Thursday, September 11, 2008

Its a Little Hard to Explain

The only way I can explain it is like this, I really want to Pastor so bad again. I am often asked if I miss Abbeville? And my response is, Every day that I live, every day since my last day in Abbeville, I still love the People, I miss them so much, I can go on and on about what happened but I will say this. I think of you Abbeville, and a peace of my heart is still there. So much I miss it that I longed for it alot, the opportunity of Pastoring I mean. I have a burning desire to Pastor that I let my want supersede Gods will.
Let me see, what am I trying to say....... I cant go to Alice, I have no peace about it, I made what I want Gods will.

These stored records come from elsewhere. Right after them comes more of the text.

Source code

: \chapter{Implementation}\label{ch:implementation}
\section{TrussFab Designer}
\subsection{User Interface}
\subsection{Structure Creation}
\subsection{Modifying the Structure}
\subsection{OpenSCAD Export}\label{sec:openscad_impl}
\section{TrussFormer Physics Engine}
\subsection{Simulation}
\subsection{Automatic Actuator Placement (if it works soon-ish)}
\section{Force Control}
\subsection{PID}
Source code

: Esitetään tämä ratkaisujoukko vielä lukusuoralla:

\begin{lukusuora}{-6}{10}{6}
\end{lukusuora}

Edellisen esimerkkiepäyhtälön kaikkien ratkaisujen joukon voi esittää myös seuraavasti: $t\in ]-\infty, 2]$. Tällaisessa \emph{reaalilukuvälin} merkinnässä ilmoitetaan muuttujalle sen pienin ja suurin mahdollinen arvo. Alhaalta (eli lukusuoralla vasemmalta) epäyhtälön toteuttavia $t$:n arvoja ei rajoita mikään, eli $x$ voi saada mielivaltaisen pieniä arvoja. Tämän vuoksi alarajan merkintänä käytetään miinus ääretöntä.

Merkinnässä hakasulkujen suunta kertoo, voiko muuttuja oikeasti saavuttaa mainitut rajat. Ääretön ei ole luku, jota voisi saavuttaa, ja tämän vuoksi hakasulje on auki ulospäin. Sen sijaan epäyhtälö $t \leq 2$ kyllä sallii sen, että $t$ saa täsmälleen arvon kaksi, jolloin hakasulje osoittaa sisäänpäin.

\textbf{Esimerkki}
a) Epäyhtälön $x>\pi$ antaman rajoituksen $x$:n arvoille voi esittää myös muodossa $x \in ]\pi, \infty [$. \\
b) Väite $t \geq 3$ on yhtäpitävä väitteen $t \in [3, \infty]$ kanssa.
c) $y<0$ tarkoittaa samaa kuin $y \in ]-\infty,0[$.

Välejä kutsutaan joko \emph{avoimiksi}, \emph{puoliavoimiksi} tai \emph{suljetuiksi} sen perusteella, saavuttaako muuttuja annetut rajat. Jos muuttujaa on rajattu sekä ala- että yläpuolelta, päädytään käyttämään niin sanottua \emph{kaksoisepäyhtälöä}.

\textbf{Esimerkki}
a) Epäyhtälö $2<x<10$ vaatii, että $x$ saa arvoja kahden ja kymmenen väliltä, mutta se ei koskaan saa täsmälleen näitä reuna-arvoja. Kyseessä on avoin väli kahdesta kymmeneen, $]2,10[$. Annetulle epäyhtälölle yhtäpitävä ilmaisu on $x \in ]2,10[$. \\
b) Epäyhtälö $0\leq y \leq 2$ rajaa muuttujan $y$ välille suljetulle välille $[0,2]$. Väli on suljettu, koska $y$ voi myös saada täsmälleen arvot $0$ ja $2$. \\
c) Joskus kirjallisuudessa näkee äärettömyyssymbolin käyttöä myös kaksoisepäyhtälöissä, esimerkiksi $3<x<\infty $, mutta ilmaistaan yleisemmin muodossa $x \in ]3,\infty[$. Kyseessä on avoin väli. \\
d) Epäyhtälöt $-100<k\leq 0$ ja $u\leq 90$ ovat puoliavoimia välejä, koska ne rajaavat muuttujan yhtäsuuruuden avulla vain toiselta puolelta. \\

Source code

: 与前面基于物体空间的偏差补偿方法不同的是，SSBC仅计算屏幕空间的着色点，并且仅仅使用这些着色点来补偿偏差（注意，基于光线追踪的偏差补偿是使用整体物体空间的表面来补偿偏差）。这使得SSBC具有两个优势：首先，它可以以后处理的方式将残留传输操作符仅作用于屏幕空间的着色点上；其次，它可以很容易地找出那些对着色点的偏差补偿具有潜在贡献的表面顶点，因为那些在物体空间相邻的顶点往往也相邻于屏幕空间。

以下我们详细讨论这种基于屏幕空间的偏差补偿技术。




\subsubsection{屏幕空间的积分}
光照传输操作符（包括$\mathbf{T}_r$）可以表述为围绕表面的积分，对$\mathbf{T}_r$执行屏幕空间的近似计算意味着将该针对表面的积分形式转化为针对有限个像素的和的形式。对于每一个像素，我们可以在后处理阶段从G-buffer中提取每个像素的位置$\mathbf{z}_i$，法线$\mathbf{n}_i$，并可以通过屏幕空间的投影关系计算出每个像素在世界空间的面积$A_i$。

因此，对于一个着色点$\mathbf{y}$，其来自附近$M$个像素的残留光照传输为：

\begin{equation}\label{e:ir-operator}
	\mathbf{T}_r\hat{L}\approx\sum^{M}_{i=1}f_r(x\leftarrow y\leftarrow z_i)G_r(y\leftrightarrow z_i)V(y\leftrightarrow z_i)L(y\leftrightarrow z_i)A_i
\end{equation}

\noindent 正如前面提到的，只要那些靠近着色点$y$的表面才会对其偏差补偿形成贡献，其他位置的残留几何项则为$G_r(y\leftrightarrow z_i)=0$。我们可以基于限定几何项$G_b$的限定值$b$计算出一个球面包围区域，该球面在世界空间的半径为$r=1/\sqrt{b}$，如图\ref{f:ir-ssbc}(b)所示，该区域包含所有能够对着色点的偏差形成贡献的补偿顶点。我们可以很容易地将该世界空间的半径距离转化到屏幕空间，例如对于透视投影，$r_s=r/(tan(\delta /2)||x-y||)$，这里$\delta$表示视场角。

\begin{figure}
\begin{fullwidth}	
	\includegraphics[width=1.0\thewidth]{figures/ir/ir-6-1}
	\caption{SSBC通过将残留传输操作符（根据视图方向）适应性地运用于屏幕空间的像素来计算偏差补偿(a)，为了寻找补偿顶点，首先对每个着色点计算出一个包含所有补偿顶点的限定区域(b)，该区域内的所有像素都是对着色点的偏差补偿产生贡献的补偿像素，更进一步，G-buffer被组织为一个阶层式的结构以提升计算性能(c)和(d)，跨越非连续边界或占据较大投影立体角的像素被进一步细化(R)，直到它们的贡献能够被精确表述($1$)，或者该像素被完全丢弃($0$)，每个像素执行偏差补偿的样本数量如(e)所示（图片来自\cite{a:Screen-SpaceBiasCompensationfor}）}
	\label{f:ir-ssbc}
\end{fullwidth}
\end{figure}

But you see God has a way to let me know and He did in a way that I could not denigh it. God Let me know that if I went, I would be out of His will. And I knew that I did not want that anymore. To be out of Gods will is a lonely path.
So I will be obedient and stay till God cuts me loose. Thank you though for praying for me, but rest assured God answered your prayers.

4 comments:

Melinda said...

i'm praying for you!!! i love you no matter what!!!

Anonymous said...

I know your doing what God wants, because I know you are submissive to God's will for your life. I just hope you are not letting what happened in Abbeville darken your decision about Alice, TX. I know it's probably not because you are a great preacher and pastor. And love God very much and he would never let you are your family go threw that again. You may know who I am so I just want to tell you I will be praying for you and your family. That God will put you somewhere you can win souls and preach your heart out.

The Preacher said...

I believe good things happened at Abbeville. I learned along time ago to count both the good with the bad. I learned to love and have compassion there and it in no way alter what I know what God wants for me, i love to preach and would love to Pastor but not at the risk of losing out on Gods will, I will continual to live out my life verse, Psalm 27:14. I will wait in Gods perfect will here in Jennings, I will say it again, the greatest call to man is the call to preach, and I love it so much, I would love to preach every day if I could....hmmm may be I will some day

juan said...

I dont know how to respond to this, but all I can say & do is pray for you Brother. Dont know what to say or do just be there for you when ever you need to talk. All I know is that your suppose to be pastoring somewhere, I see it in you, you want to do so much for God. Will be praying for HIS will in your life.